On 1997-07-18 John Cowan <cowan@ccil.org> wrote:
> When preparing a comparison table of the various 8859-x parts,
> I noticed an odd property of partial consistency between 8859-1-2-3-4.
> Any character encoded by more than one coded character set is
> always encoded at the same codepoint. (8859-9 does not have
> this property; its Turkish letters don't agree with the 8859-3
> encoding.)
>
> [examples]
>
> What I'm wondering is whether this property was carefully designed
> into 8859-1-2-3-4 when they were specified, or whether it is more or
> less an accident of copying.
>
> Does anyone know?
I don't know for certain, but I don't think it's accidental.

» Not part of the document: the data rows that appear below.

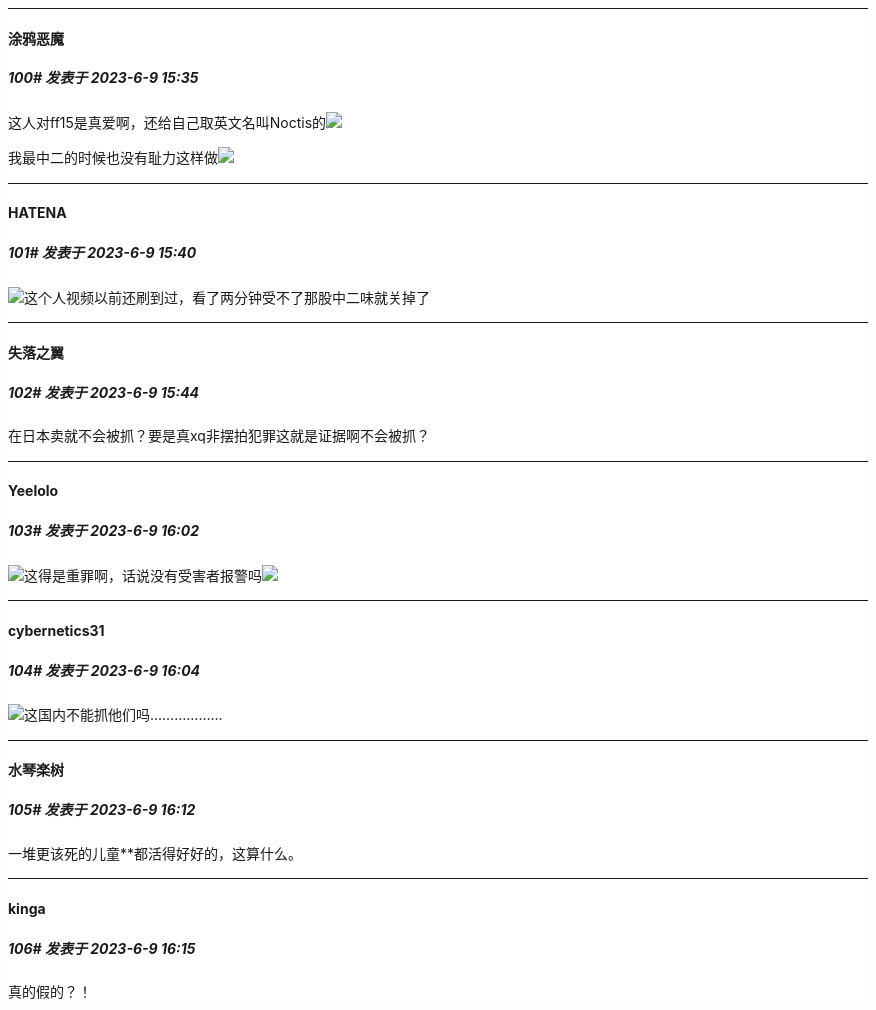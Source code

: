*****

####  涂鸦恶魔  
##### 100#       发表于 2023-6-9 15:35

这人对ff15是真爱啊，还给自己取英文名叫Noctis的<img src="https://static.saraba1st.com/image/smiley/face2017/068.png" referrerpolicy="no-referrer">

我最中二的时候也没有耻力这样做<img src="https://static.saraba1st.com/image/smiley/face2017/067.png" referrerpolicy="no-referrer">


*****

####  HATENA  
##### 101#       发表于 2023-6-9 15:40

<img src="https://static.saraba1st.com/image/smiley/face2017/067.png" referrerpolicy="no-referrer">这个人视频以前还刷到过，看了两分钟受不了那股中二味就关掉了

*****

####  失落之翼  
##### 102#       发表于 2023-6-9 15:44

在日本卖就不会被抓？要是真xq非摆拍犯罪这就是证据啊不会被抓？


*****

####  Yeelolo  
##### 103#       发表于 2023-6-9 16:02

<img src="https://static.saraba1st.com/image/smiley/face2017/004.gif" referrerpolicy="no-referrer">这得是重罪啊，话说没有受害者报警吗<img src="https://static.saraba1st.com/image/smiley/face2017/105.png" referrerpolicy="no-referrer">

*****

####  cybernetics31  
##### 104#       发表于 2023-6-9 16:04

<img src="https://static.saraba1st.com/image/smiley/face2017/018.png" referrerpolicy="no-referrer">这国内不能抓他们吗………………

*****

####  水琴楽树  
##### 105#       发表于 2023-6-9 16:12

一堆更该死的儿童**都活得好好的，这算什么。

*****

####  kinga  
##### 106#       发表于 2023-6-9 16:15

真的假的？！
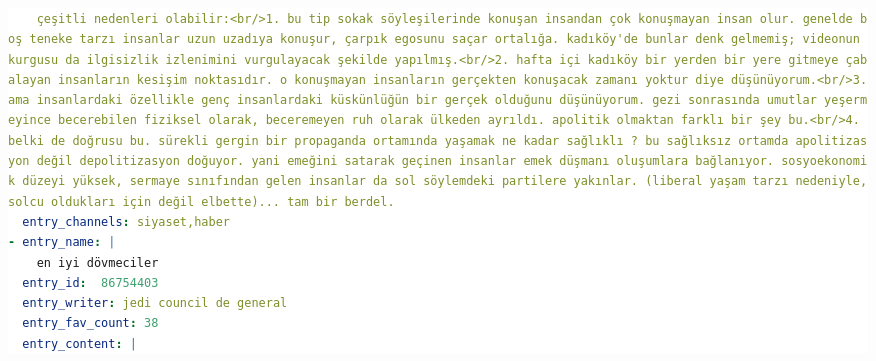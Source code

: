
 ```yaml
    çeşitli nedenleri olabilir:<br/>1. bu tip sokak söyleşilerinde konuşan insandan çok konuşmayan insan olur. genelde boş teneke tarzı insanlar uzun uzadıya konuşur, çarpık egosunu saçar ortalığa. kadıköy'de bunlar denk gelmemiş; videonun kurgusu da ilgisizlik izlenimini vurgulayacak şekilde yapılmış.<br/>2. hafta içi kadıköy bir yerden bir yere gitmeye çabalayan insanların kesişim noktasıdır. o konuşmayan insanların gerçekten konuşacak zamanı yoktur diye düşünüyorum.<br/>3. ama insanlardaki özellikle genç insanlardaki küskünlüğün bir gerçek olduğunu düşünüyorum. gezi sonrasında umutlar yeşermeyince becerebilen fiziksel olarak, beceremeyen ruh olarak ülkeden ayrıldı. apolitik olmaktan farklı bir şey bu.<br/>4. belki de doğrusu bu. sürekli gergin bir propaganda ortamında yaşamak ne kadar sağlıklı ? bu sağlıksız ortamda apolitizasyon değil depolitizasyon doğuyor. yani emeğini satarak geçinen insanlar emek düşmanı oluşumlara bağlanıyor. sosyoekonomik düzeyi yüksek, sermaye sınıfından gelen insanlar da sol söylemdeki partilere yakınlar. (liberal yaşam tarzı nedeniyle, solcu oldukları için değil elbette)... tam bir berdel.
  entry_channels: siyaset,haber
- entry_name: |
    en iyi dövmeciler
  entry_id:  86754403
  entry_writer: jedi council de general
  entry_fav_count: 38
  entry_content: |
```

Consider these
correspondences between ASCII and 8859-1:
32 160 Non-breaking space
33 ! 161 Inverted exclamation
35 # 163 Pound sterling
36 $ 164 General currency sign
45 - 173 Soft hyphen
48 0 176 Degree sign
50 2 178 Superscript two
51 3 179 Superscript three
63 ? 191 Inverted question mark
(from http://www.pemberley.com/janeinfo/latin1.html)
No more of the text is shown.